### Action item
Exactly the lines starting at the line containing "### For GPU" and ending at the line containing "<h1>Overview</h1>" are to be written out from the listing below, both included.

========

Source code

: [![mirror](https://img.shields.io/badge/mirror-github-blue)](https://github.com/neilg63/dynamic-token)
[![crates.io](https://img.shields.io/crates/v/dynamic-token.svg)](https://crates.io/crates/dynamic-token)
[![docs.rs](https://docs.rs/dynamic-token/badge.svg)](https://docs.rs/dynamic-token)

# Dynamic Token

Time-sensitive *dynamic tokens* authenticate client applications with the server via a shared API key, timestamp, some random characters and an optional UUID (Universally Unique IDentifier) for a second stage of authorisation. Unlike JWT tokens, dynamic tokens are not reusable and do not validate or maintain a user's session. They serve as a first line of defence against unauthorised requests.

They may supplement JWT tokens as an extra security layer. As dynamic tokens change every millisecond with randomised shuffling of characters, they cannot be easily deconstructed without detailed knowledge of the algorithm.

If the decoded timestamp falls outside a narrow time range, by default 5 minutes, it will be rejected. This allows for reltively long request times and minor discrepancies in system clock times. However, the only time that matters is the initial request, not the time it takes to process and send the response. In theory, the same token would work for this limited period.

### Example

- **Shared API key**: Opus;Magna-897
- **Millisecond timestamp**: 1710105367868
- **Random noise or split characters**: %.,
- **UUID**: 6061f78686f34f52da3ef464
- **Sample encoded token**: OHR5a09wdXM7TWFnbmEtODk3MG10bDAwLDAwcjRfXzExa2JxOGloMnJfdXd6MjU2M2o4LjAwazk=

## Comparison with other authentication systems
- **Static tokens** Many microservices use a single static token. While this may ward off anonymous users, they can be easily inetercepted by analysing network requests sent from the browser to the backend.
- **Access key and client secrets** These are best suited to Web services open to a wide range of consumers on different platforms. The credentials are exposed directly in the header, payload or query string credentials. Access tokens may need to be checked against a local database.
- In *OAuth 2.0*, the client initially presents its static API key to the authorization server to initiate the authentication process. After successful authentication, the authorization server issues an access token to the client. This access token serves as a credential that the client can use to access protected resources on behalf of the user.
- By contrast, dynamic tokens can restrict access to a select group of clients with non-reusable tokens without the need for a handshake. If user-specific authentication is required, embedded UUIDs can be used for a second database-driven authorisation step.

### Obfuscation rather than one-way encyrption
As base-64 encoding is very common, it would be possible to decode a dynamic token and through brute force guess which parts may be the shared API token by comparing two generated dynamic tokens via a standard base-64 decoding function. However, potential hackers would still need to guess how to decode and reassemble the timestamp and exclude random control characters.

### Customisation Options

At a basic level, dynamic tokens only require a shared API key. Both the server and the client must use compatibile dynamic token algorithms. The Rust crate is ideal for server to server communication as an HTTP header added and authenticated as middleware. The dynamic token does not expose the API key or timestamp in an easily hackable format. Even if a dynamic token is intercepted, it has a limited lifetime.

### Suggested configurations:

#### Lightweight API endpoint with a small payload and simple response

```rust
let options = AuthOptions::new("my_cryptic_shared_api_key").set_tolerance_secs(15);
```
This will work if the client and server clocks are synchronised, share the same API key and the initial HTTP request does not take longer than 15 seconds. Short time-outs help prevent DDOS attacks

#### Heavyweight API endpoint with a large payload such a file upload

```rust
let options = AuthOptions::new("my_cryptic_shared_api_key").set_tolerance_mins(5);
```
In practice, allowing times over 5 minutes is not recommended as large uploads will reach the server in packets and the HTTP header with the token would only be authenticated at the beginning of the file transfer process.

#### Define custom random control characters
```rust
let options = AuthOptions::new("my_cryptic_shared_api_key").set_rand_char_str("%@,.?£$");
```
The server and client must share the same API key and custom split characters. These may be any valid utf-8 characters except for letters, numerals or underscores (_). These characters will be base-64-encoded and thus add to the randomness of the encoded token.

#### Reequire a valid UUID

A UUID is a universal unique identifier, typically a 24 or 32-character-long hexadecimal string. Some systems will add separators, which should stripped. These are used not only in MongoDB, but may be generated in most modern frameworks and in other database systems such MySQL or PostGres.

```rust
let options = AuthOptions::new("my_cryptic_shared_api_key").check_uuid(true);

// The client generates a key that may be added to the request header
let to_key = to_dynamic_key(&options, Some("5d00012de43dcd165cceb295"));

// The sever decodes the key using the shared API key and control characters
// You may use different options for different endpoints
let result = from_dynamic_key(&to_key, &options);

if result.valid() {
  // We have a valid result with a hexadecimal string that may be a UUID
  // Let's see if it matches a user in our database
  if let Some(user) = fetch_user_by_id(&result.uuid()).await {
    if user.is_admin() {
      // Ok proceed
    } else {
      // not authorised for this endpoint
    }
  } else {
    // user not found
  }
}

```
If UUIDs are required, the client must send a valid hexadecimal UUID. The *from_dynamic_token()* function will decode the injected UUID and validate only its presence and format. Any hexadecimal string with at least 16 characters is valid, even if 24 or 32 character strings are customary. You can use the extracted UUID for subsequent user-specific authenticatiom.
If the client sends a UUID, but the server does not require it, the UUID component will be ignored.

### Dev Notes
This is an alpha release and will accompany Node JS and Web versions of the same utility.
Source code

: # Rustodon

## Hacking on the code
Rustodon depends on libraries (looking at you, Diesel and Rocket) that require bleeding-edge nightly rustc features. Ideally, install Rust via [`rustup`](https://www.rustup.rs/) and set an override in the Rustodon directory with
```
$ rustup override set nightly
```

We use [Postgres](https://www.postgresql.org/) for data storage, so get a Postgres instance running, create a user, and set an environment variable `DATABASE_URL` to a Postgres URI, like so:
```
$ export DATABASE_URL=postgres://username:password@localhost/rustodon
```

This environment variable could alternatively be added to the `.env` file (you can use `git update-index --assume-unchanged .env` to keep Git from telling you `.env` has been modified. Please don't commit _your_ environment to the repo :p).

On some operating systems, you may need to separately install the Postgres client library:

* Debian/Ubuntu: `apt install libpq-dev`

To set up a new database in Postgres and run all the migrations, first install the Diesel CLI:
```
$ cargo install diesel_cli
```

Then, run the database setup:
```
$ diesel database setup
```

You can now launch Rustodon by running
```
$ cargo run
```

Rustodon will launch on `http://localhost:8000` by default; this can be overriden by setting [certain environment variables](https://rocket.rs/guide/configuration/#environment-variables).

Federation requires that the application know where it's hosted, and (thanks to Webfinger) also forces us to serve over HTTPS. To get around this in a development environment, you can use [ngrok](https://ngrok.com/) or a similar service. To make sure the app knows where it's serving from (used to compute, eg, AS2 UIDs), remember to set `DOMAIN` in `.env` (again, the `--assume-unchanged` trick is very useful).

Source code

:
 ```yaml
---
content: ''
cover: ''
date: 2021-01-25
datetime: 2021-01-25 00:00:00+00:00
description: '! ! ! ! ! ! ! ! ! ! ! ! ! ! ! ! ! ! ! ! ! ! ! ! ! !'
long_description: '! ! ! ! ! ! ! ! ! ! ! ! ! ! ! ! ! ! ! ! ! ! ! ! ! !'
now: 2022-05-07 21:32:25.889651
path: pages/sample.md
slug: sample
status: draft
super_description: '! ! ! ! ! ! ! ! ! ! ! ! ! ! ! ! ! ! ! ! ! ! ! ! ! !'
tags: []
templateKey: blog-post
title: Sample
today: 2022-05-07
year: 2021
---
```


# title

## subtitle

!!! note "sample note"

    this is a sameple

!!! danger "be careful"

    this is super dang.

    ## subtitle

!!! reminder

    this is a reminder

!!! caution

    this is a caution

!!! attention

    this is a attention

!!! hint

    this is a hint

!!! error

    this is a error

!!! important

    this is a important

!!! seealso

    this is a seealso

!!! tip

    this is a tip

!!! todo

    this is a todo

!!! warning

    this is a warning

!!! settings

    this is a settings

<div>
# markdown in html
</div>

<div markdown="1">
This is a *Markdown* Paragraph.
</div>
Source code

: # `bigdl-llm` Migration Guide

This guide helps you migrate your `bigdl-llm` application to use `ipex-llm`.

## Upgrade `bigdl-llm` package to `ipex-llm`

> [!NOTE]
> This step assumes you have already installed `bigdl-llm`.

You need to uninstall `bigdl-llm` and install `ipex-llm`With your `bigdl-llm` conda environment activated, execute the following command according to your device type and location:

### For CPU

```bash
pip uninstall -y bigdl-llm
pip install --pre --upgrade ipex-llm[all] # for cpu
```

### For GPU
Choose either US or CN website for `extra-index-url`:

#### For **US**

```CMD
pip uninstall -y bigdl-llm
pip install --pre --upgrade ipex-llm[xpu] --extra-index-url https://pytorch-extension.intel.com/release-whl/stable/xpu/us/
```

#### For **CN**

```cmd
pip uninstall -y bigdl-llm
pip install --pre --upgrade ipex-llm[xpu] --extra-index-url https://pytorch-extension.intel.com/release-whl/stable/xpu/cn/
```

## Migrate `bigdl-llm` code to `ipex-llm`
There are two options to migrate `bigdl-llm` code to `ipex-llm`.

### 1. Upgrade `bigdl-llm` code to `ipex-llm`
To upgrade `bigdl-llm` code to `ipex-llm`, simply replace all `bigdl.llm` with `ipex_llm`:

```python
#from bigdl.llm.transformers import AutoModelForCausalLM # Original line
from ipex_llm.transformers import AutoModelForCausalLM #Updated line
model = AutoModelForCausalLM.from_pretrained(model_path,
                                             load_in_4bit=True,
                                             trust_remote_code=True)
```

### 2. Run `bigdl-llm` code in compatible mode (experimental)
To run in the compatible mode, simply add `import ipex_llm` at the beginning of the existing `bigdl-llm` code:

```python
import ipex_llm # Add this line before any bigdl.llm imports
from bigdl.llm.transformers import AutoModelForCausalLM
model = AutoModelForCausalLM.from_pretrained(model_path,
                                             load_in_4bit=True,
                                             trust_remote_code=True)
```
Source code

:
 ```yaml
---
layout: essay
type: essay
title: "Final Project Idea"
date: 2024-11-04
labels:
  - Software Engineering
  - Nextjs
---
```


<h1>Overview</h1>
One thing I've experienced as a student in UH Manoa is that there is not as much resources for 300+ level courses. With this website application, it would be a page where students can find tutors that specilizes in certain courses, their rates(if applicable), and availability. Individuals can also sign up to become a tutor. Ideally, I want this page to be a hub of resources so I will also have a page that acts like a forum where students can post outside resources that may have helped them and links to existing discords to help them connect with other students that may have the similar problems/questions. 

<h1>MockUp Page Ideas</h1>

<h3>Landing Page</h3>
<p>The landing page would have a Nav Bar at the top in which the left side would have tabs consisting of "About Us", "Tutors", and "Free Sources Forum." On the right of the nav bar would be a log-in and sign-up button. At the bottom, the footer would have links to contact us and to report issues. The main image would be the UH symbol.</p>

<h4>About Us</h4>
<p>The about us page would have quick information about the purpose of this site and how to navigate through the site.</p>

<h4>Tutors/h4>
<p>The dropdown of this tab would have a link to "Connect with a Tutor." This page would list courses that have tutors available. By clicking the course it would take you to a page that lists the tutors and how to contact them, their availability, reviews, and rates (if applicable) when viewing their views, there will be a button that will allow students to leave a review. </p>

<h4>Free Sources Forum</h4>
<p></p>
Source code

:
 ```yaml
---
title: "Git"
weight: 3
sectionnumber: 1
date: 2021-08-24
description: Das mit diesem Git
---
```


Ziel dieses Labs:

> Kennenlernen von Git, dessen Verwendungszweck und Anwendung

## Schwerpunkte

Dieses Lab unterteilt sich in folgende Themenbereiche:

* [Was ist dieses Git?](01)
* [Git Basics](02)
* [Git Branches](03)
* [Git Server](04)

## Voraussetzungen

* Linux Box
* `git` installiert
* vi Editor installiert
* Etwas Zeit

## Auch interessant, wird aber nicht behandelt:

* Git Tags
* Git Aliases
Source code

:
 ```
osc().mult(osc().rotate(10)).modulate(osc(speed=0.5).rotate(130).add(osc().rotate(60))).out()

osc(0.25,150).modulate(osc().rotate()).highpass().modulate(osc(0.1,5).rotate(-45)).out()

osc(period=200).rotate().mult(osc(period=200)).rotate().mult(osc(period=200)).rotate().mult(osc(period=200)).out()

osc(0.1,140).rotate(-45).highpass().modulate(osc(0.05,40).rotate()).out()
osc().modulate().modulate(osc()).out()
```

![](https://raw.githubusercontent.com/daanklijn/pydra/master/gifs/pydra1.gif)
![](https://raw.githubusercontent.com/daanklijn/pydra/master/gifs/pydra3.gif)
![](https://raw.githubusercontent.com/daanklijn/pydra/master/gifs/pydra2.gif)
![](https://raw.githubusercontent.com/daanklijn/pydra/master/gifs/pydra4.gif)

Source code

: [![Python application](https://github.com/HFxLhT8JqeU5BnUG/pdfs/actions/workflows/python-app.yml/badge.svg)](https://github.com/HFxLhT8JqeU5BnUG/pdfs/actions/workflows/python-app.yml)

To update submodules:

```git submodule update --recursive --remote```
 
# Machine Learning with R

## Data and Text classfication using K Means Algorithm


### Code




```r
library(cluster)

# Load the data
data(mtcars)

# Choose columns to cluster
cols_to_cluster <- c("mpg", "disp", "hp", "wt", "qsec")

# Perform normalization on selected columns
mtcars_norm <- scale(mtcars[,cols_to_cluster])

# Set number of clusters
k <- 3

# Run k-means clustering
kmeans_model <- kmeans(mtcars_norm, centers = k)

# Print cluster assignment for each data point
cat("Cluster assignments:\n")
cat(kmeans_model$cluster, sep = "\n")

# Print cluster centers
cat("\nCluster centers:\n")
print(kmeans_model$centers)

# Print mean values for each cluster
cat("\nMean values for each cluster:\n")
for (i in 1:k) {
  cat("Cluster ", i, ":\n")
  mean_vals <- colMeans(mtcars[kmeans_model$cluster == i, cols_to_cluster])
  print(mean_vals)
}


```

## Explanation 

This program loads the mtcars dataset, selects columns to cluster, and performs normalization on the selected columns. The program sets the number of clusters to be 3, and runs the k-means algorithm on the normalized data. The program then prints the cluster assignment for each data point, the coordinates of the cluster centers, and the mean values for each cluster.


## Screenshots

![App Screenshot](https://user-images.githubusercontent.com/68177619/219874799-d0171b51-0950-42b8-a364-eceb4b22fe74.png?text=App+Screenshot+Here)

========

### Answer box
### For GPU
Choose either US or CN website for `extra-index-url`:

#### For **US**

```CMD
pip uninstall -y bigdl-llm
pip install --pre --upgrade ipex-llm[xpu] --extra-index-url https://pytorch-extension.intel.com/release-whl/stable/xpu/us/
```

#### For **CN**

```cmd
pip uninstall -y bigdl-llm
pip install --pre --upgrade ipex-llm[xpu] --extra-index-url https://pytorch-extension.intel.com/release-whl/stable/xpu/cn/
```

## Migrate `bigdl-llm` code to `ipex-llm`
There are two options to migrate `bigdl-llm` code to `ipex-llm`.

### 1. Upgrade `bigdl-llm` code to `ipex-llm`
To upgrade `bigdl-llm` code to `ipex-llm`, simply replace all `bigdl.llm` with `ipex_llm`:

```python
#from bigdl.llm.transformers import AutoModelForCausalLM # Original line
from ipex_llm.transformers import AutoModelForCausalLM #Updated line
model = AutoModelForCausalLM.from_pretrained(model_path,
                                             load_in_4bit=True,
                                             trust_remote_code=True)
```

### 2. Run `bigdl-llm` code in compatible mode (experimental)
To run in the compatible mode, simply add `import ipex_llm` at the beginning of the existing `bigdl-llm` code:

```python
import ipex_llm # Add this line before any bigdl.llm imports
from bigdl.llm.transformers import AutoModelForCausalLM
model = AutoModelForCausalLM.from_pretrained(model_path,
                                             load_in_4bit=True,
                                             trust_remote_code=True)
```
Source code

:
 ```yaml
---
layout: essay
type: essay
title: "Final Project Idea"
date: 2024-11-04
labels:
  - Software Engineering
  - Nextjs
---
```


<h1>Overview</h1>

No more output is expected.